Читать книгу The Child's Favorite - a gift for the young - Anonymous - Страница 7
NOVEMBER.
Оглавление"At length it comes, among the forest oaks,
With sobbing ebbs, and uproar gathering high.
The scared hoarse raven in his cradle croaks,
And slack dove flutters in its terrors by,
While the blue hawk hangs o'er them in the sky.
The hedger hastens from the storm begun,
To seek a shelter that may keep him dry,
And foresters low bent the wind to shun;
Scarce heard amid the strife the poacher's muttering gun."

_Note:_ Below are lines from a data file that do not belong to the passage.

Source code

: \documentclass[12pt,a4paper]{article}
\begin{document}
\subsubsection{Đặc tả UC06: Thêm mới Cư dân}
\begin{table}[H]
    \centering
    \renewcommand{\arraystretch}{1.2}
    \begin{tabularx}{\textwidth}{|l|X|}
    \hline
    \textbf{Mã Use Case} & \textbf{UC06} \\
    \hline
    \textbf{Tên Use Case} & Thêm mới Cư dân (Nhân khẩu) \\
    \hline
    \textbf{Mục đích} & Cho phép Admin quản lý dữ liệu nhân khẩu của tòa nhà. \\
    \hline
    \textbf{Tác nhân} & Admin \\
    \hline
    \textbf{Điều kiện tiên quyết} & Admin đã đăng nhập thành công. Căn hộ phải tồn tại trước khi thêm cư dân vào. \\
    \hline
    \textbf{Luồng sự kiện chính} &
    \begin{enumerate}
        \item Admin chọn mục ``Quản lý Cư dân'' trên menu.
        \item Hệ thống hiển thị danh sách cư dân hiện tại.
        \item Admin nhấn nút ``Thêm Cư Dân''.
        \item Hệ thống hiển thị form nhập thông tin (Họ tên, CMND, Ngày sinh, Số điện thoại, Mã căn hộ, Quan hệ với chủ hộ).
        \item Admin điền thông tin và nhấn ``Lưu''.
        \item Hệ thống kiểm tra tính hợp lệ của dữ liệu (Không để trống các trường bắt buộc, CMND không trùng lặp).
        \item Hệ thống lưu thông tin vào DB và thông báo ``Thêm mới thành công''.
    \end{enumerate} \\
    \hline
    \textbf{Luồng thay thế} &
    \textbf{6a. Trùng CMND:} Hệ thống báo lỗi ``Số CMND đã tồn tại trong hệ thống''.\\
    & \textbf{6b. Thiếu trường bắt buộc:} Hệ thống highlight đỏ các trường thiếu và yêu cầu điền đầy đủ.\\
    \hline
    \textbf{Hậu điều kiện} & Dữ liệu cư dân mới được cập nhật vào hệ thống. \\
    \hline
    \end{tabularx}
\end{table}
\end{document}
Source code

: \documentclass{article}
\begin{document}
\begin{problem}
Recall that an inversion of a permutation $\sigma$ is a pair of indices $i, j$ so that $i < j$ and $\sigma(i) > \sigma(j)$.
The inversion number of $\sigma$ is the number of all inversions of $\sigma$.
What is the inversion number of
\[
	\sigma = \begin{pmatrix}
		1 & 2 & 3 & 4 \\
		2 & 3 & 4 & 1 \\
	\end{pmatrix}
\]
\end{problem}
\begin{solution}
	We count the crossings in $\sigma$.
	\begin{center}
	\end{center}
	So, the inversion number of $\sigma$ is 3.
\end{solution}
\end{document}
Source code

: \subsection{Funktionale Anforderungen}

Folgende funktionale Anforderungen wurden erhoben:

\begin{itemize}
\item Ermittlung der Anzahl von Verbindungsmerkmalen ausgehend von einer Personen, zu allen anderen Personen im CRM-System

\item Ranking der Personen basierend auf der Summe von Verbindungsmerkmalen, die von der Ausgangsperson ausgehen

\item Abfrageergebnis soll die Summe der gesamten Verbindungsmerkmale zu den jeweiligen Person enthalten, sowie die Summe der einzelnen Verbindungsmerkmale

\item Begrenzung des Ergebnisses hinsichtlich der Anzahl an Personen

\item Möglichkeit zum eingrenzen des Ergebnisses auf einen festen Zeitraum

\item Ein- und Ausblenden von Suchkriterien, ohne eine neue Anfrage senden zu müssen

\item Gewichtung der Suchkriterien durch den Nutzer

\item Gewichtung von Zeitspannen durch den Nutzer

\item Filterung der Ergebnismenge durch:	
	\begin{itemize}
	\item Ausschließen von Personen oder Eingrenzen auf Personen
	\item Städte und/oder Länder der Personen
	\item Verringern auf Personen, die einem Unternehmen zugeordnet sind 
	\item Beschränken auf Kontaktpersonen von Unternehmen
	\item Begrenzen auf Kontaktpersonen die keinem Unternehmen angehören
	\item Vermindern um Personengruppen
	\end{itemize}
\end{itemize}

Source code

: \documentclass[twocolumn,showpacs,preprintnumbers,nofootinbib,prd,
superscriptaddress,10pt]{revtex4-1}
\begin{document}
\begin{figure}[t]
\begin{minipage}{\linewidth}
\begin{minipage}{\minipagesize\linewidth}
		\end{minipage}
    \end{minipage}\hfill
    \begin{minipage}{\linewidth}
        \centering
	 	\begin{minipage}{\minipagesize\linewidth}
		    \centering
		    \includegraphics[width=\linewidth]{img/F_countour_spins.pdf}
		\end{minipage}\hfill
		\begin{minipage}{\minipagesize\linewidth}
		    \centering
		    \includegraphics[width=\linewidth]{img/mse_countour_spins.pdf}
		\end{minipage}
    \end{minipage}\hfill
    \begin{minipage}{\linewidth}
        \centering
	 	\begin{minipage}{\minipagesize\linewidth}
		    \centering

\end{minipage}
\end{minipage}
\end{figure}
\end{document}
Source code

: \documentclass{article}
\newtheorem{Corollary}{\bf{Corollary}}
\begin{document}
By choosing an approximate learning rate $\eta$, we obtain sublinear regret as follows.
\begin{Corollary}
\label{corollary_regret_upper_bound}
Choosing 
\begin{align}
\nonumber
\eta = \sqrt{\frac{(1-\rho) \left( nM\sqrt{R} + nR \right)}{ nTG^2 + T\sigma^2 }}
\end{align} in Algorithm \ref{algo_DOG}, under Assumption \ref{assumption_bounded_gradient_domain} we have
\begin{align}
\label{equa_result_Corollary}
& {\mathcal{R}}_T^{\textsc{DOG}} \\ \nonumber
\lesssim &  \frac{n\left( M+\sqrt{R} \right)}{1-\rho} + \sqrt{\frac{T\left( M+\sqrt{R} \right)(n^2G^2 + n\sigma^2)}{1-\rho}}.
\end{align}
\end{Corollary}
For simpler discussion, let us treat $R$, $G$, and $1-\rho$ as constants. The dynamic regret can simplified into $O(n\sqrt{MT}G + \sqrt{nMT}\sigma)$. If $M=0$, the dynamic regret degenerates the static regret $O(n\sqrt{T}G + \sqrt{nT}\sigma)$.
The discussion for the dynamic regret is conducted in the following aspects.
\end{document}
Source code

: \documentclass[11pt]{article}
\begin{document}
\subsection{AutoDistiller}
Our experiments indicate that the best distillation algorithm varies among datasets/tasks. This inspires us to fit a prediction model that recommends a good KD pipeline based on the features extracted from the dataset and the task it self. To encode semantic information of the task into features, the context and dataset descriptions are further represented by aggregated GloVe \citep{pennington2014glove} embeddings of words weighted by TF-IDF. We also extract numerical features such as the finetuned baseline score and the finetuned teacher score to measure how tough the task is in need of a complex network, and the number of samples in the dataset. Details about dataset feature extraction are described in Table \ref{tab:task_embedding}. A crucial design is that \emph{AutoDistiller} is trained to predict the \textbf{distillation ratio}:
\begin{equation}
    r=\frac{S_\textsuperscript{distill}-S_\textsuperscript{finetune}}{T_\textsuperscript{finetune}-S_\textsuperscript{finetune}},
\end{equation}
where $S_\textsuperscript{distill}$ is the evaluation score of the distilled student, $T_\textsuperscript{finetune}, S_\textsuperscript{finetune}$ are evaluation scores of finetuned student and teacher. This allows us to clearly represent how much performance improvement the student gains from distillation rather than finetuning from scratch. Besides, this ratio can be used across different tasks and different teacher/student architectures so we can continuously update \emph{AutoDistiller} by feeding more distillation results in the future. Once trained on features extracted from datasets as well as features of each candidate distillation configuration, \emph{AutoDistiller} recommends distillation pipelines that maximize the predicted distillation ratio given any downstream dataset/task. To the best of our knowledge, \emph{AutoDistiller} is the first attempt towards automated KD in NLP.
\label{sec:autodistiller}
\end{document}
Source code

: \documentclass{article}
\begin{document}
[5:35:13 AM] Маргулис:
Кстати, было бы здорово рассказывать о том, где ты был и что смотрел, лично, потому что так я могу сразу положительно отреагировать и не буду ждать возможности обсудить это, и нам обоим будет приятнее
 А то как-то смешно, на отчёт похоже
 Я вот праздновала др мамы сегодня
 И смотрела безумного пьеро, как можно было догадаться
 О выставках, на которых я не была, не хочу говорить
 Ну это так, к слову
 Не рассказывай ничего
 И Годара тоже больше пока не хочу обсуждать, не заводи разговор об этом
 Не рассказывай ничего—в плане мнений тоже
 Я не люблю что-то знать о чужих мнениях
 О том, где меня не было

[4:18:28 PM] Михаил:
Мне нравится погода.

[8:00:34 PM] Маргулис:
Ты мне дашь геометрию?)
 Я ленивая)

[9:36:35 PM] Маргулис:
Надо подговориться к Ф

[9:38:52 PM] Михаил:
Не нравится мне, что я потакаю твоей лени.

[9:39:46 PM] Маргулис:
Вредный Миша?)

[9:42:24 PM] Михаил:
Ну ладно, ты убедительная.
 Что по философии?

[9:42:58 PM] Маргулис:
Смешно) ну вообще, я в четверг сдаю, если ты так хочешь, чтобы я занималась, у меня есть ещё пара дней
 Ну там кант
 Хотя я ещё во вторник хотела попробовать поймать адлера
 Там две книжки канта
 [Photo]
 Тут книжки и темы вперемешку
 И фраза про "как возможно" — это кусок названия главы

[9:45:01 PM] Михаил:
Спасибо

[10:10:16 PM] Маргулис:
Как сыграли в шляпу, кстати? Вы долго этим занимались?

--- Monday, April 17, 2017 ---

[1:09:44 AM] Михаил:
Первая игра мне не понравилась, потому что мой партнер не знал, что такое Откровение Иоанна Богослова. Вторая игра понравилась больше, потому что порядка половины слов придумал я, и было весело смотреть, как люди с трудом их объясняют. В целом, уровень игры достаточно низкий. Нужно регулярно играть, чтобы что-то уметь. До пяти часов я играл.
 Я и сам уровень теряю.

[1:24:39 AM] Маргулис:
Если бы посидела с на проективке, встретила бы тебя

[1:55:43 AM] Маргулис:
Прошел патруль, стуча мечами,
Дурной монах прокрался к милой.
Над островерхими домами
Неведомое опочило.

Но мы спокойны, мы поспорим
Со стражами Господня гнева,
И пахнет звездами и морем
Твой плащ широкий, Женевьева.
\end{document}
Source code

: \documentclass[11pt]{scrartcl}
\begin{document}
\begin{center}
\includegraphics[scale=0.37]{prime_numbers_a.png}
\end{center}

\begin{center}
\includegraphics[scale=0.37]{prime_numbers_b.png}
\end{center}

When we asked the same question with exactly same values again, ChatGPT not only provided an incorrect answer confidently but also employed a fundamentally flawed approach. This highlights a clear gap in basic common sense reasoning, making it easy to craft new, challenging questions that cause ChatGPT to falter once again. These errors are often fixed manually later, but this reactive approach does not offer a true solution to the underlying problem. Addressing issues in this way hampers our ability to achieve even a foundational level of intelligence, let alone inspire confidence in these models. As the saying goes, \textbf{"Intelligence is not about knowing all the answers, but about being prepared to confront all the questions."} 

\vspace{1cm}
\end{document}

Winter is coming! Boreas with his loud horn blows the leaves from the trees. Men and boys, wrap your cloaks or coats close around you. Now come gathering glooms and fogs. Now come cold rains, as if the earth required the cold water cure; the trees are dripping, the eaves are pouring, and the torn ragged-skirted clouds, seemingly dragged downwards, slantwise, by the threads of dusky rain that descend from them, are all mingled together in one blind confusion; while the few cattle that are left in the open pastures, forgetful of their feeding, turn their backs upon the besieging storm, and hanging down their heads till their noses touch the ground, stand out in the middle of the fields motionless, like images.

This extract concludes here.